Ora, numa democracia cabe aos eleitos pelo povo – e somente a eles – dizer o que corresponde ao interesse público. Essa é uma tarefa política – e política não se confunde com direito. Ao direito cumpre, sim, disciplinar o exercício da política. E assegurar a manifestação das minorias, pelos que a representem. Não é esse o papel dos juízes, cuja atribuição é a de dirimir conflitos e fazer prevalecer a lei, jamais a de atuar como agentes contramajoritários em relação a correntes de opinião – e muito menos a de “empurrar a história na direção do progresso”.
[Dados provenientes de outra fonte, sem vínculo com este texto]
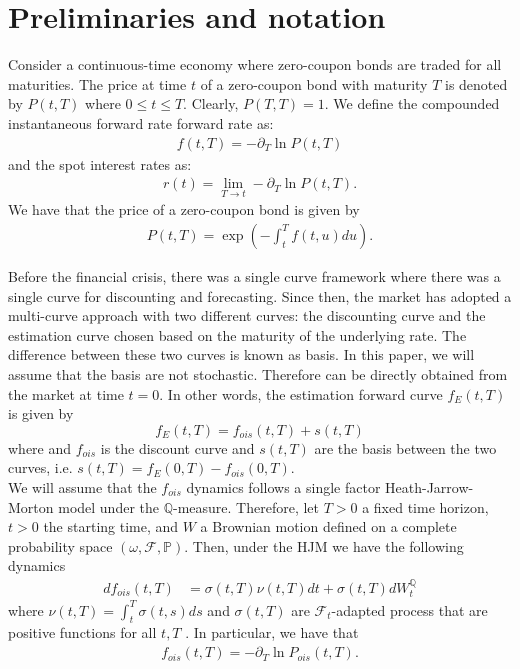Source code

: \documentclass[a4paper,10pt]{article}
\newcommand{\1}{\mathbf{1}}
\begin{document}
\section{Preliminaries and notation}\label{sec:Notation}
Consider a continuous-time economy where zero-coupon bonds are traded for all maturities. The price at time $t$ of a zero-coupon bond with maturity $T$ is denoted by $P(t,T)$ where $0\leq t \leq T$. Clearly, $P(T,T)=1$. We define the compounded instantaneous forward rate forward rate as:
\begin{eqnarray*}
f(t,T)= -\partial_{T}\ln P(t,T)
\end{eqnarray*}
and the spot interest rates as:
\begin{eqnarray*}
r(t)=\lim_{T\longrightarrow t} -\partial_{T}\ln P(t,T).
\end{eqnarray*}
We have that the price of a zero-coupon bond is given by
\begin{eqnarray*}
P(t,T)=\exp\left(-\int^{T}_{t} f(t,u) du\right).
\end{eqnarray*}

Before the financial crisis, there was a single curve framework where there was a single curve for discounting and forecasting. Since then, the market has adopted a multi-curve approach with two different curves: the discounting curve and the estimation curve chosen based on the maturity of the underlying rate. The difference between these two curves is known as basis. In this paper, we will assume that the basis are not stochastic. Therefore can be directly obtained from the market at time $t=0$. In other words, the estimation forward curve $f_{E}(t, T)$ is given by
\begin{equation}\label{estimation_forward_rate_curve}
f_{E}(t,T) = f_{ois}(t,T) + s(t,T)
\end{equation}
where and $f_{ois}$ is the discount curve and $s(t,T)$ are the basis between the two curves, i.e. $s(t,T)= f_{E}(0,T) - f_{ois}(0,T)$.\\

We will assume that the $f_{ois}$ dynamics follows a single factor Heath-Jarrow-Morton model under the $\mathbb{Q}$-measure. Therefore, let $T>0$ a fixed time horizon, $t>0$ the starting time, and $W$ a Brownian motion defined on a complete probability space $(\omega, \mathcal{F}, \mathbb{P})$. Then, under the HJM we have the following dynamics
\begin{align}\label{ois_forward_rate_curve}
df_{ois}(t,T) &= \sigma(t,T)\nu(t,T)dt + \sigma(t,T)dW^{\mathbb{Q}}_t
\end{align}
where $\nu(t,T)=\int_{t}^{T}\sigma(t,s)ds$ and $\sigma(t, T)$ are $\mathcal{F}_{t}$-adapted process that are positive functions for all $t,T$ . In particular, we have that
\begin{eqnarray*}
f_{ois}(t,T)= -\partial_{T}\ln P_{ois}(t,T).
\end{eqnarray*}
\end{document}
Por outro lado, a função normativa não se confunde com a função jurisdicional nem se considera implícita no âmbito dessa. São duas atribuições distintas, competindo a primeira ao legislativo e a segunda ao judiciário. A este, por intermédio do Supremo Tribunal, cabe, em determinados casos, suprir a omissão do legislativo, quando esse Poder, deixando de deliberar sobre determinada matéria, frustra o exercício do direito subjetivo pelo destinatário da norma constitucional dependente de regulamentação. Mas, isso o Supremo deve fazer mediante a adoção de procedimentos que permitam encontrar um sucedâneo para a falta de regulamentação da norma constitucional, enquanto esta não é editada _ e sempre em caráter subsidiário. Estabelecer regramentos normativos em substituição ao Congresso, mesmo a pretexto de que esse esteja omisso, é tarefa que extrapola as atribuições do judiciário. Vai nessa direção, por exemplo, a tentativa de legitimar o aborto, nas primeiras doze semanas de gestação, numa criação cerebrina, que não encontra apoio na Constituição, mas apenas resulta do voluntarismo de uma corrente dita contramajoritária. Aliás, esse entendimento, antes de tudo, desafia um princípio hermenêutico, segundo o qual não cabe ao intérprete distinguir onde a lei não distingue. Do mesmo modo, quando o Supremo, ainda que imbuído do mais nobre propósito, equiparou a homofobia ao racismo, considerando as questões de gênero como sendo da mesma natureza das questões raciais, igualmente foi além da lei e afrontou o clássico princípio da reserva legal, que é um princípio básico do direito penal.
A separação de poderes é um dos pilares do Estado Democrático de Direito. Quando este é ameaçado, a estabilidade constitucional se vê comprometida. Quando essa ameaça parte de juízes, a Constituição corre o risco de ficar desacreditada.